[Required work]: Show all lines from the listing below that contain "entries".

[Supplied data]:

________________________

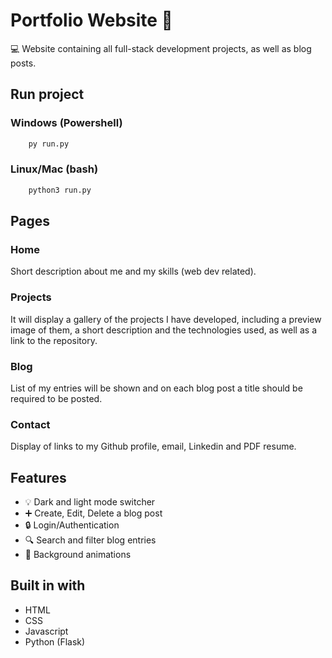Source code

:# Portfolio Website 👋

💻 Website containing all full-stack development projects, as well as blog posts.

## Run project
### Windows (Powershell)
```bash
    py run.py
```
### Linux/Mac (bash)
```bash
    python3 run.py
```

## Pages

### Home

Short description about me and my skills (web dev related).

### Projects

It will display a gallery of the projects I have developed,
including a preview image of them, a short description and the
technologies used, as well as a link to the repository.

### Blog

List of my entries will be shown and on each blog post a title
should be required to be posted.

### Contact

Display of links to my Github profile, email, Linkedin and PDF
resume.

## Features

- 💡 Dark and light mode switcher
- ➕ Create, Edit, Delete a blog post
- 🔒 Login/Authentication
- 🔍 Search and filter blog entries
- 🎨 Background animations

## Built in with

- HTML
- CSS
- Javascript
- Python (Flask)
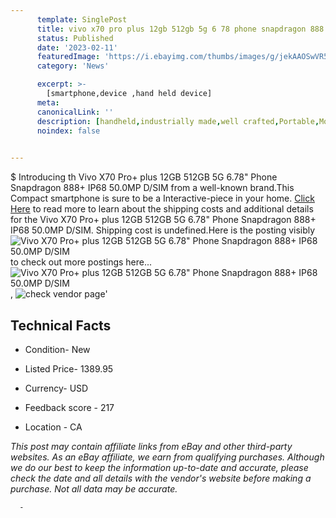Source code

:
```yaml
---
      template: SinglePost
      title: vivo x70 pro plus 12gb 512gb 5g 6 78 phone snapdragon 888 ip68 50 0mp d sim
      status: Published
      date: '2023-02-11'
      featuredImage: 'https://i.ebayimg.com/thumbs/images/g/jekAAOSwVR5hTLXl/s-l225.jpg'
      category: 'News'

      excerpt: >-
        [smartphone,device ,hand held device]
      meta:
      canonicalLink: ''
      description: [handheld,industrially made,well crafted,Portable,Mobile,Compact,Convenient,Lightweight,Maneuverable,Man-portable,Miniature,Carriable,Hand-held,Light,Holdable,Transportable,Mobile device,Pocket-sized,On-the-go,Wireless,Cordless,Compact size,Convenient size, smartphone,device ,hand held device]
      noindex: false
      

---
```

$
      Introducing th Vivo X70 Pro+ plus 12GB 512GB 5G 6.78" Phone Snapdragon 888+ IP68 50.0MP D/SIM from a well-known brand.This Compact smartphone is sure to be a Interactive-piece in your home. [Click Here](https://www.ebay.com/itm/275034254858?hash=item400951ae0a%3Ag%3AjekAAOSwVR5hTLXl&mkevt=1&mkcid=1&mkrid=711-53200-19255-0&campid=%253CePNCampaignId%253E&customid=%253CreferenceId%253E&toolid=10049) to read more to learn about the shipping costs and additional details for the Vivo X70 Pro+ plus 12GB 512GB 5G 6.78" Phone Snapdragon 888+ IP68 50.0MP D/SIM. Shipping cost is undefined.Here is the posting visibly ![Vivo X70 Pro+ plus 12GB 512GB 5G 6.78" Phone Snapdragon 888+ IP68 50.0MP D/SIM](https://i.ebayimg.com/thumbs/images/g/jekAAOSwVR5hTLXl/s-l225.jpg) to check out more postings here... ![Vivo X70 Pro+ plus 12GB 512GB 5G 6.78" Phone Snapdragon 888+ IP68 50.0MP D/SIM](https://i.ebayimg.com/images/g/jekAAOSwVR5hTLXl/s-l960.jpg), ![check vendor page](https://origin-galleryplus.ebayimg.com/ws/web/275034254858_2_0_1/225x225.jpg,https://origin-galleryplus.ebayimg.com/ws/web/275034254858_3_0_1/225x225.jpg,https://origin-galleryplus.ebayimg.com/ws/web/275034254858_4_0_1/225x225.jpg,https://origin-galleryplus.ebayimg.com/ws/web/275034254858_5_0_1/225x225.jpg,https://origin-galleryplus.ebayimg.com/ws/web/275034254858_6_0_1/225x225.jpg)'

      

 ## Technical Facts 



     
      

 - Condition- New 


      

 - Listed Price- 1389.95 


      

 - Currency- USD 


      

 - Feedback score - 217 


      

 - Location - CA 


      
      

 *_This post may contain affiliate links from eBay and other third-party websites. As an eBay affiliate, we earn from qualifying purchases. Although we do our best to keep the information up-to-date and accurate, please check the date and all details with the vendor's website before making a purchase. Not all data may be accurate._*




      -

________________________

[Result of this task]:
List of my entries will be shown and on each blog post a title
- 🔍 Search and filter blog entries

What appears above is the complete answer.